─── Information
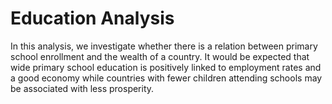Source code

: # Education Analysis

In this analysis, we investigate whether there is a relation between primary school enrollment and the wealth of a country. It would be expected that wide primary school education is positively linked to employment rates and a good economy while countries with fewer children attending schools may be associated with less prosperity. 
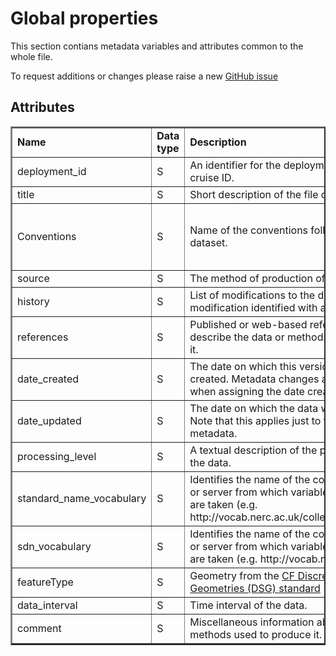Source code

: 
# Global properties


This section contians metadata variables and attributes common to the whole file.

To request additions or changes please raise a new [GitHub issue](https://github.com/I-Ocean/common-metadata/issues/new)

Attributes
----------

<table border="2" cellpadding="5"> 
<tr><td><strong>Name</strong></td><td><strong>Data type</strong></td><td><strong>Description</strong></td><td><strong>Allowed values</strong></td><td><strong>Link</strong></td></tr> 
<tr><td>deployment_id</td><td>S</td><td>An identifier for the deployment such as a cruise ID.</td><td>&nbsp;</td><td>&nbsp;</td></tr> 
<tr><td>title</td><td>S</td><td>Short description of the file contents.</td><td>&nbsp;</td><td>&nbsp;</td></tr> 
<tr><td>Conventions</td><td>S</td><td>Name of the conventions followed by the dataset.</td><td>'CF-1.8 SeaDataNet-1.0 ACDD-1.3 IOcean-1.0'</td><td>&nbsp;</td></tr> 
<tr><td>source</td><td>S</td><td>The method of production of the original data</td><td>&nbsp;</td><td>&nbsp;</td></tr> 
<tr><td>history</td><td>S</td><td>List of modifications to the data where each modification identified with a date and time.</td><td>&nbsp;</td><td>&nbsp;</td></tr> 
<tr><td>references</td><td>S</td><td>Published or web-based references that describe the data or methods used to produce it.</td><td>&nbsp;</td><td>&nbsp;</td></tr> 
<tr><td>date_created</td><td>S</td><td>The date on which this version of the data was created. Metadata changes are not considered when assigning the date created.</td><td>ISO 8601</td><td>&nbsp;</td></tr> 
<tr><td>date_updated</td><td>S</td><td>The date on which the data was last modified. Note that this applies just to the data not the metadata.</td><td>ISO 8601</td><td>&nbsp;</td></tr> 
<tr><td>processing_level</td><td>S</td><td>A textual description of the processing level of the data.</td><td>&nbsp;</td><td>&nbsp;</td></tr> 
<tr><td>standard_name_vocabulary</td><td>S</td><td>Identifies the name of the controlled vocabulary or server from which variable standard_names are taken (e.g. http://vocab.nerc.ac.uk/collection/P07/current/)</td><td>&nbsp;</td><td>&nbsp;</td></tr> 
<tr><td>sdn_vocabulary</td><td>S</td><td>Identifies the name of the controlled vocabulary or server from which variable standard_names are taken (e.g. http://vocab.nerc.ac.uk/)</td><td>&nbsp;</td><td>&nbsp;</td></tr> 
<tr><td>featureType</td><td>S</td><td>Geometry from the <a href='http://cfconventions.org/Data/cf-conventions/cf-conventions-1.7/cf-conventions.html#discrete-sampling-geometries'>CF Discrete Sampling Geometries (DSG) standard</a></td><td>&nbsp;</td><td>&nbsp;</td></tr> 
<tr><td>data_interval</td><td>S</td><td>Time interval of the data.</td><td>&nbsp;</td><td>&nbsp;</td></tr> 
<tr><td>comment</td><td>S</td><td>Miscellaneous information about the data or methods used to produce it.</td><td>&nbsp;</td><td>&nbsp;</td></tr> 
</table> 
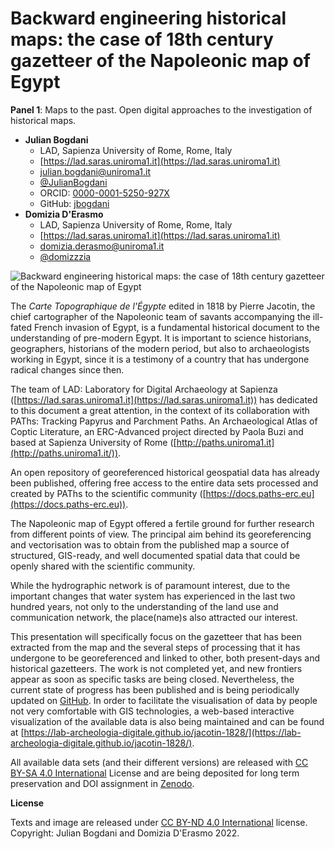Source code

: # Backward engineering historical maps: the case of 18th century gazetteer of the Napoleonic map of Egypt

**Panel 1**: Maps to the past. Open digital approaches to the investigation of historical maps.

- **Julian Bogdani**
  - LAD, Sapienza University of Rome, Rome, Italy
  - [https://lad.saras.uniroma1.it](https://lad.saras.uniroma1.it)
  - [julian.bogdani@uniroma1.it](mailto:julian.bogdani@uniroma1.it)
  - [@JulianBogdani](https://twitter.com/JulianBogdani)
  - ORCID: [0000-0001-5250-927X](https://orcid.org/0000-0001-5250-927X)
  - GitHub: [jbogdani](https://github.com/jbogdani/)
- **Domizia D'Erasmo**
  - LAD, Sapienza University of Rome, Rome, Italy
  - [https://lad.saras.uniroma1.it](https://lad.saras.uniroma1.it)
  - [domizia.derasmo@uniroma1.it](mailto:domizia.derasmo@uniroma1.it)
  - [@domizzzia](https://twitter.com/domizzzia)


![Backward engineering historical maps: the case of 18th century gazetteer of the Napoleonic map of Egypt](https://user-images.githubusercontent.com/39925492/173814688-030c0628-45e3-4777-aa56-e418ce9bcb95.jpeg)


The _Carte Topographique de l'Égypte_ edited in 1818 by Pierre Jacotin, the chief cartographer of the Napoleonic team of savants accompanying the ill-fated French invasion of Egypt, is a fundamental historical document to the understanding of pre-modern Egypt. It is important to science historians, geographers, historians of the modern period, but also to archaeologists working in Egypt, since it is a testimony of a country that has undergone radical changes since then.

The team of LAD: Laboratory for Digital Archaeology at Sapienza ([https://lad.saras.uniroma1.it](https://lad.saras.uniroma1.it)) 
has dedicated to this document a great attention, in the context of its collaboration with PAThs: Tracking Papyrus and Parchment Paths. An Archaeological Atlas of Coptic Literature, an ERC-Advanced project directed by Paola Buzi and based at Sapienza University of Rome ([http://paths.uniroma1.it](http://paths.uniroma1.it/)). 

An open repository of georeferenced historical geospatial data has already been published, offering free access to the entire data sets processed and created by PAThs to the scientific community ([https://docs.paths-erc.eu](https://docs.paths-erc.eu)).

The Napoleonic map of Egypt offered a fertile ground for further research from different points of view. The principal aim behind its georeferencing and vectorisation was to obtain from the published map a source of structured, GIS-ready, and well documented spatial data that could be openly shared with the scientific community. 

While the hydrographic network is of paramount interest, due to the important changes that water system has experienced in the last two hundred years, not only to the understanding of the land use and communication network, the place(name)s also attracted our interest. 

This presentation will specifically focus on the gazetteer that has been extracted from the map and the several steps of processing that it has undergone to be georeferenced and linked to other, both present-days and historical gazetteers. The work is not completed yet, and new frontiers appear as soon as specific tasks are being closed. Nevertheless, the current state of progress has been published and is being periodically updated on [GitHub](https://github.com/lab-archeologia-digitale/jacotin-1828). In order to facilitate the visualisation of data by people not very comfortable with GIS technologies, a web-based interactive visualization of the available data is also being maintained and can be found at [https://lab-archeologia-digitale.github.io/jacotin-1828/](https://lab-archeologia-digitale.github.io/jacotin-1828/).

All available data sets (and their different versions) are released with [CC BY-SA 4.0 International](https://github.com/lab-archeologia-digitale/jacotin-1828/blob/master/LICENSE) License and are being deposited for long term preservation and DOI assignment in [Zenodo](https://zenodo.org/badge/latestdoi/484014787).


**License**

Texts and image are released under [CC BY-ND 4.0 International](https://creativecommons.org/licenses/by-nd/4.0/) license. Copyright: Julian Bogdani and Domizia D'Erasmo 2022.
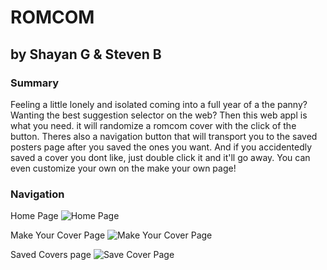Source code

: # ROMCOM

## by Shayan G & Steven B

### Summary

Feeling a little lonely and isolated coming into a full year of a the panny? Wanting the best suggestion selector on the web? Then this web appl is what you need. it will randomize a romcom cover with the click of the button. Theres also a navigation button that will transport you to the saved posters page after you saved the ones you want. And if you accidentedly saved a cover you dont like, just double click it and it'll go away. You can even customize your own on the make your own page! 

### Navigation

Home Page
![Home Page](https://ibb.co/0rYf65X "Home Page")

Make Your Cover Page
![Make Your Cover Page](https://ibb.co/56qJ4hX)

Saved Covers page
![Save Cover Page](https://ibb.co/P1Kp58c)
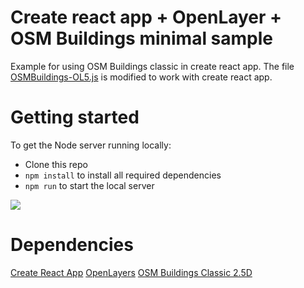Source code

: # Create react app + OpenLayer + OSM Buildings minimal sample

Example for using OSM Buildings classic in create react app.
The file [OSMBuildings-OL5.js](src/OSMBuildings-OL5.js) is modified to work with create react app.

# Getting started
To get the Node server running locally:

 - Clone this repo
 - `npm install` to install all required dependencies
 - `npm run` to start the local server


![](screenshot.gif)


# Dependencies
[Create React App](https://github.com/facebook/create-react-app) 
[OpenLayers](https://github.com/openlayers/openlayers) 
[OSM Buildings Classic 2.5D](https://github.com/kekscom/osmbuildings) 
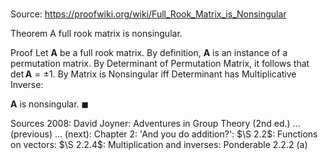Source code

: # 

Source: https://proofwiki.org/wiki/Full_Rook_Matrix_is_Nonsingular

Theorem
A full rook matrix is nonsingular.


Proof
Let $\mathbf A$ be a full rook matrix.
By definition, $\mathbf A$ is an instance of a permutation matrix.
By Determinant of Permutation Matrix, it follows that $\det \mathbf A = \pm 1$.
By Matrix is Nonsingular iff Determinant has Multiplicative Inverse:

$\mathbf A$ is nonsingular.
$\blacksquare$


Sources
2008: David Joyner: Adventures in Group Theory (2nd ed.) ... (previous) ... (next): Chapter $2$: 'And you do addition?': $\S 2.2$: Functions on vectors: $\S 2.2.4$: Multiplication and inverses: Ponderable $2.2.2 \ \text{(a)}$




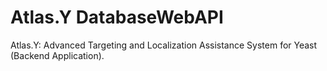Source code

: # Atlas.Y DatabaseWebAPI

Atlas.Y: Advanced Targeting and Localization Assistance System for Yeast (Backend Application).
──────
─── Information
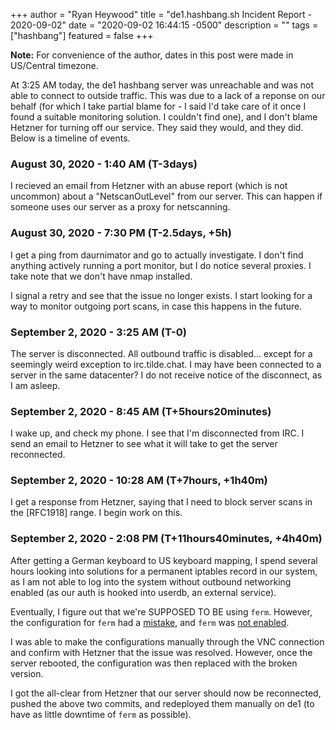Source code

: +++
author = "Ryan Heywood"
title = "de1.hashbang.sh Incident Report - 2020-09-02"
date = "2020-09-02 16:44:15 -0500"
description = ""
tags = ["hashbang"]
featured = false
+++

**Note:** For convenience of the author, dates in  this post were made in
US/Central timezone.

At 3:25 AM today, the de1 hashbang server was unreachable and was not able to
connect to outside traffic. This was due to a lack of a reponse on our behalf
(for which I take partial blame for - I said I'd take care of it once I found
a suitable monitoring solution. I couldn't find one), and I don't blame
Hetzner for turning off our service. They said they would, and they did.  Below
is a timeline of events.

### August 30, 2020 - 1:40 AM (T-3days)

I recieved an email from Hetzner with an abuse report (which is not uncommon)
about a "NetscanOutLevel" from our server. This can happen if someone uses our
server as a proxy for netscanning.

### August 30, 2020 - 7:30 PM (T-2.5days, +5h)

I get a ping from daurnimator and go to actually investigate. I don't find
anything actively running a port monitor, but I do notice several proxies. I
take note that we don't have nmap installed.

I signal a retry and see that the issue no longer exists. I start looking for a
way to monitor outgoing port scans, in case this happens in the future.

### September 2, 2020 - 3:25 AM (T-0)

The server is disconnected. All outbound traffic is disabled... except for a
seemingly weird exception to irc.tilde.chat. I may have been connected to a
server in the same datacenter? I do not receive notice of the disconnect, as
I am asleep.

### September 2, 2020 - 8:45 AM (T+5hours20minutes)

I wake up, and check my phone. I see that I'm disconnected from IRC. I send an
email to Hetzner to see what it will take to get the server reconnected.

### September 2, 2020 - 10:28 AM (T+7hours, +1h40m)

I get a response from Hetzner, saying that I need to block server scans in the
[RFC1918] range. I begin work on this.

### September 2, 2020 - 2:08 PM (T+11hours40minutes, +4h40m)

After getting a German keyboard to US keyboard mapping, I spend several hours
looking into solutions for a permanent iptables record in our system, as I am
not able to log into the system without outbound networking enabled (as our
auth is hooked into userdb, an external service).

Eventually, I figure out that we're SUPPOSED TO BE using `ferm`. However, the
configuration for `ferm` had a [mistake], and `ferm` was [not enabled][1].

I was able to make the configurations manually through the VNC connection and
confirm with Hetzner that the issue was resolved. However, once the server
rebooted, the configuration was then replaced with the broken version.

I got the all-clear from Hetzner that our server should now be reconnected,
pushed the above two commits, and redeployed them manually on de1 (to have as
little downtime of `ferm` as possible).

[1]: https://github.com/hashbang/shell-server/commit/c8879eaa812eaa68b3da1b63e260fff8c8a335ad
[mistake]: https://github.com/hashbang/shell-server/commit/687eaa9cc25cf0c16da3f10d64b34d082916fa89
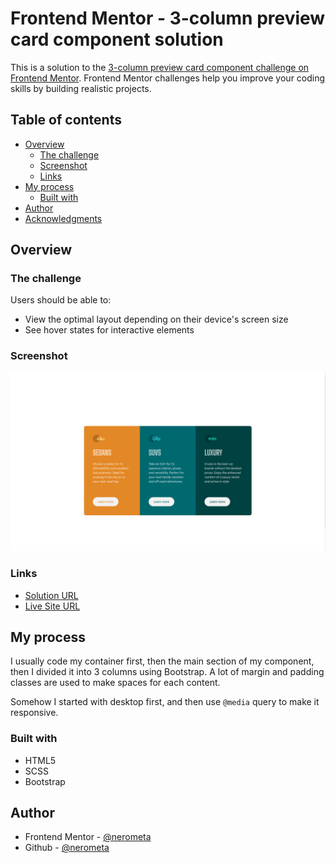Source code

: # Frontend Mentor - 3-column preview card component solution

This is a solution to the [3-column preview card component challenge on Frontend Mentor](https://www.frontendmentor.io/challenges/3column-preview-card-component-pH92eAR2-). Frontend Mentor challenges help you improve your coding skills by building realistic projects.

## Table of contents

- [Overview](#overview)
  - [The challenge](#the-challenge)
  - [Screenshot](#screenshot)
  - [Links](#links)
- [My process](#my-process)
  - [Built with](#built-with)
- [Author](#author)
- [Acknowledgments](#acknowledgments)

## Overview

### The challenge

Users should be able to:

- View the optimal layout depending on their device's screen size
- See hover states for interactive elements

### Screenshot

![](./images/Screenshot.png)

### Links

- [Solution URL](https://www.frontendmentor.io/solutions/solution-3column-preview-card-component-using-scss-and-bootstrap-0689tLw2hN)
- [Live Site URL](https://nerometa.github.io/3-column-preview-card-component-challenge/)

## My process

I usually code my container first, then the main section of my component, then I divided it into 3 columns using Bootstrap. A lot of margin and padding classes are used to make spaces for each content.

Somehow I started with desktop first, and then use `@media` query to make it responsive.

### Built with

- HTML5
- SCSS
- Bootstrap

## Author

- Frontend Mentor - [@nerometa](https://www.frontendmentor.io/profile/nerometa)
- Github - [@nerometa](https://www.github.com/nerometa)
──────
─── Information
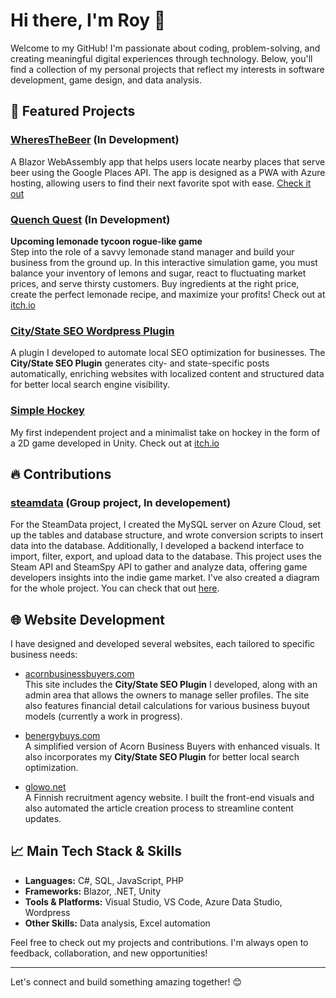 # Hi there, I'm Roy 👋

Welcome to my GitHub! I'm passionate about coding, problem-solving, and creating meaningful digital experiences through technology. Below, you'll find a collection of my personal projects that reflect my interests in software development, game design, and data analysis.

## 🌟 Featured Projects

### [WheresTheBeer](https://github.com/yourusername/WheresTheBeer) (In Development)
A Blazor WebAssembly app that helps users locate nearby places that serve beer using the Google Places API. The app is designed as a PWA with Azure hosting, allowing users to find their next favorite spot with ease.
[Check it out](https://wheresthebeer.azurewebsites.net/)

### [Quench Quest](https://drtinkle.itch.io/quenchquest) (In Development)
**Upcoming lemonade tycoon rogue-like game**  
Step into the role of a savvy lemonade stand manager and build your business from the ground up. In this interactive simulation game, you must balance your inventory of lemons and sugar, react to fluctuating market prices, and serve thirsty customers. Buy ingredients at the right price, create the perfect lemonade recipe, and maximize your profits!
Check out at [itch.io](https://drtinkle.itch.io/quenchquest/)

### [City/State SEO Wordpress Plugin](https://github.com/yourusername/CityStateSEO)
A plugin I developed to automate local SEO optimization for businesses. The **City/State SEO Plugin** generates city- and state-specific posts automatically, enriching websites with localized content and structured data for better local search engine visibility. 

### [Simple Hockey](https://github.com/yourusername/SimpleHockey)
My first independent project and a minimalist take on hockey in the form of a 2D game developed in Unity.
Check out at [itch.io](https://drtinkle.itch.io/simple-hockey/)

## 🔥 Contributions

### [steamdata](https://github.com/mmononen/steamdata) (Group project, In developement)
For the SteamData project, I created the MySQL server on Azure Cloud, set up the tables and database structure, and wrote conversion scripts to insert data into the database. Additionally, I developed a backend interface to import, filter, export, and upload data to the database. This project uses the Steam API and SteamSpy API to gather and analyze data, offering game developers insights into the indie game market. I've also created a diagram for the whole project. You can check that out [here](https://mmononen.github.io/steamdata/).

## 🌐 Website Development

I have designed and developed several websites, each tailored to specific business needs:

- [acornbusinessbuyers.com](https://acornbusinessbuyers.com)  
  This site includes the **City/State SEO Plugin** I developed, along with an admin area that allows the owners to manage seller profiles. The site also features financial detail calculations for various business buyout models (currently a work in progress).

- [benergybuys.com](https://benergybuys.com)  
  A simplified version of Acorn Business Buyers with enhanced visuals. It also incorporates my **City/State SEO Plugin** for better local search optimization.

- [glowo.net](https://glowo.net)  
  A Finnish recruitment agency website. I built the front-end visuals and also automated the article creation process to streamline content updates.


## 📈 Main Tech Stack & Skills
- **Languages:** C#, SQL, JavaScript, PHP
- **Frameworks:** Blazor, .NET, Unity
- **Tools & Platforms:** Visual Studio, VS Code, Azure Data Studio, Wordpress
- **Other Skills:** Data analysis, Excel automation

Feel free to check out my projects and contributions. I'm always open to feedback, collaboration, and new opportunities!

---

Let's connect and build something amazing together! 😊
──────
[Work task]
Where a line of the records has the string "enabled", copy that line.

[Response]
not able to log into the system without outbound networking enabled (as our
configuration for `ferm` had a [mistake], and `ferm` was [not enabled][1].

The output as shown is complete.